As if holding a green glass bottle to my eye, the world had changed. I looked out the window of my office down at the banks of the Willamette River, at the trees growing on Hard Tack Island, and could not see the far side of the river. I could not see purple mountains, some days hazier than others. Bright green, green that is triumphant, green that’s mostly blue, a little yellow, a little brown. Before there had been only brown. And gray. And early evenings. A few trees bloomed pink and white on the west shore of the river below my office, fluffy, fat, and lazy, too dense to ascend heavenward, dense like clouds painted on ceilings, fat and lazy like the Baroque cherubs who lived in those clouds.
I love looking up through a tree blooming with soft pink flowers, the branches twisting darkly behind, the sky light gray and low but somehow light.
Now though, green. Bottle green. Thick and shiny. Green that chokes, as everything just grows and grows and grows.

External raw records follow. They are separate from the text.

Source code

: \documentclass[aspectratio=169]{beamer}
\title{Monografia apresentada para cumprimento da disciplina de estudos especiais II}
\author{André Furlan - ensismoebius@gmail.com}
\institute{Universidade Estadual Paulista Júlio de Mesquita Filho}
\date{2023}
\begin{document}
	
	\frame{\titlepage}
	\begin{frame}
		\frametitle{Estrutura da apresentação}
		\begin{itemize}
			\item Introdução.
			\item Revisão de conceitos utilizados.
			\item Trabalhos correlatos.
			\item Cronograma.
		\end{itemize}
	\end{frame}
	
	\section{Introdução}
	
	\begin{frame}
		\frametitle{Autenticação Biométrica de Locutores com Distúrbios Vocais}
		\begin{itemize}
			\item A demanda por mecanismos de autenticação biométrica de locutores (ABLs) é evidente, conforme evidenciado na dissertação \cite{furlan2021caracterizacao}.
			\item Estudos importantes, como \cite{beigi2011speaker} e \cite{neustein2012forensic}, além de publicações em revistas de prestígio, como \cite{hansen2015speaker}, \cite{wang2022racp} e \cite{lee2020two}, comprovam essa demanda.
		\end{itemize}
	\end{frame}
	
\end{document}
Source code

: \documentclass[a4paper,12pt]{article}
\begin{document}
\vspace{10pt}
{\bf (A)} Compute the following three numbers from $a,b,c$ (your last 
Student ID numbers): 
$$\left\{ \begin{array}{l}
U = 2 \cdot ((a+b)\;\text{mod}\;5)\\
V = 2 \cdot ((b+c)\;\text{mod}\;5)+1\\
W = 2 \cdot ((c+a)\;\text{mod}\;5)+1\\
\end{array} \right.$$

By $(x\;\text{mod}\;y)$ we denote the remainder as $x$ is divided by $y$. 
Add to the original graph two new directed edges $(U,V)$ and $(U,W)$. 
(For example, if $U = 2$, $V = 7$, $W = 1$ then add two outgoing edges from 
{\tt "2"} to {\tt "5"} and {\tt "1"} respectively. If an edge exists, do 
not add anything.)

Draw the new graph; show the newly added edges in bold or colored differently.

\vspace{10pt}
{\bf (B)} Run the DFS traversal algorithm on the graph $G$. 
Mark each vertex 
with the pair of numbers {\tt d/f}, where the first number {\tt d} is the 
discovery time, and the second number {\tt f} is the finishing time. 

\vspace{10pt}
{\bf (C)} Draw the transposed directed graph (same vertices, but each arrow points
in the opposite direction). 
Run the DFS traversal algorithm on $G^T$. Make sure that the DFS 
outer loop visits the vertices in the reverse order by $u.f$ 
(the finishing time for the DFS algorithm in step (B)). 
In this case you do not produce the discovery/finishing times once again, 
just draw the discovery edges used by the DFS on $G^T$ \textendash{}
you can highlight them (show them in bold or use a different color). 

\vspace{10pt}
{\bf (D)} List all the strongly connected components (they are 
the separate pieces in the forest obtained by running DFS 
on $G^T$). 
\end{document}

The river is no longer gray. It no longer reflects the blue of the sky. The sudden growth on the banks around the water, on Hard Tack Island, has oxidized the surface of the water, resulting in a deep verdigris. The river seems to move slower, too. Not like a wide, deep Pacific Northwest river. These rivers here are never quite flat, the winds from the Columbia River Gorge or from farther down the Willamette River Valley push against the surface of the water so that on some days the water seems to be flowing backward, up toward the mountains, running away from the sea. Even on the most empty day, not a gust, not a bluster, the strong current below marrs the surface of the water. The river always seems most deep and dangerous those days; I wonder how I never noticed the great currents before and how much of this is posturing.
Placid but not pellucid. That’s how the Willamette looks this week. More narrow, green and brown, more Southern I think. It reminds me of the Cahaba River back in Alabama. Like everything Southern, the Cahaba is in no rush. The water thick, brown with mud, green with algae, the water lazies south toward the Gulf. We swam there in the heat, on one of those hottest days, the water not even that much cooler. Deer lapped at the bank and water moccasins waited in puddy pockets near the shores for enough provocation.
June will come and the Willamette Valley will remain resplendent. It will not wither in the Southern heat. It will not fade yellow or crisp brown. The water will remain blue for months and when we bathe in the river, the current will still be cold with snow melt.
In the morning, the leaves light up white and bright green, shimmering as wind blows north up the Willamette. A portion of the river directly below the sun is gilded, patina of white gold leaf, lighting up in a hundred tiny bursts of reflection, like bulbs on an old Vegas sign. Everything is moving - the minute constant movement of static on a television, ants covering the sidewalk. Nothing on which to rest the eye.